Exercise goal:
Taking the lines below one at a time, count those with the string "images" and give the result alone.

Task inputs:
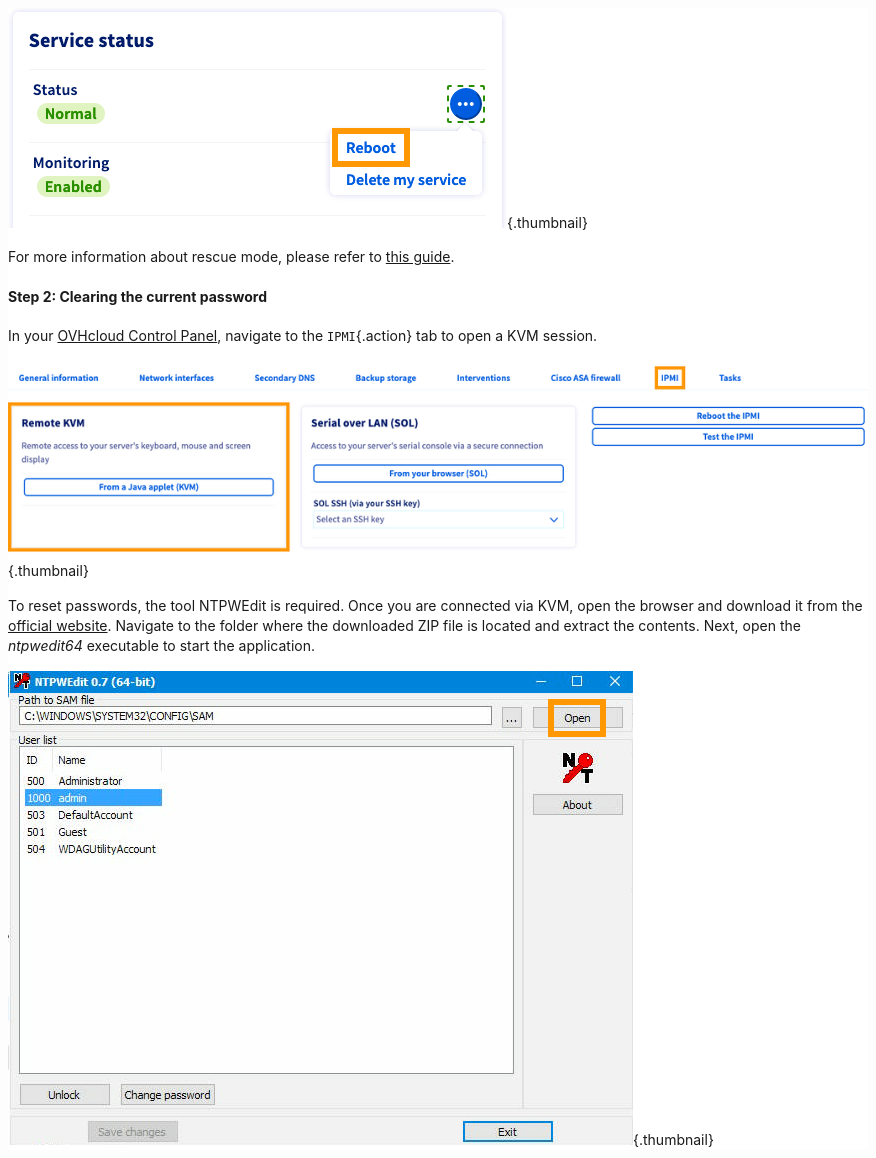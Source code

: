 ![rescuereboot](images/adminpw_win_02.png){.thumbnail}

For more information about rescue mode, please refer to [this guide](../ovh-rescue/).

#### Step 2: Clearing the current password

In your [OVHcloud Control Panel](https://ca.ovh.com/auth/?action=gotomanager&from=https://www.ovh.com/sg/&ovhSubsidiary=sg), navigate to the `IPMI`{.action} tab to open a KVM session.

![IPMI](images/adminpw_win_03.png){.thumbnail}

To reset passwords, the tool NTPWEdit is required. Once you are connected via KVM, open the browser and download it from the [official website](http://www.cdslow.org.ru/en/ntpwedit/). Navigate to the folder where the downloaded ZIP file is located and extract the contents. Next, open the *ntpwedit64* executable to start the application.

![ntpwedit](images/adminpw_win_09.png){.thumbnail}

Reply:
3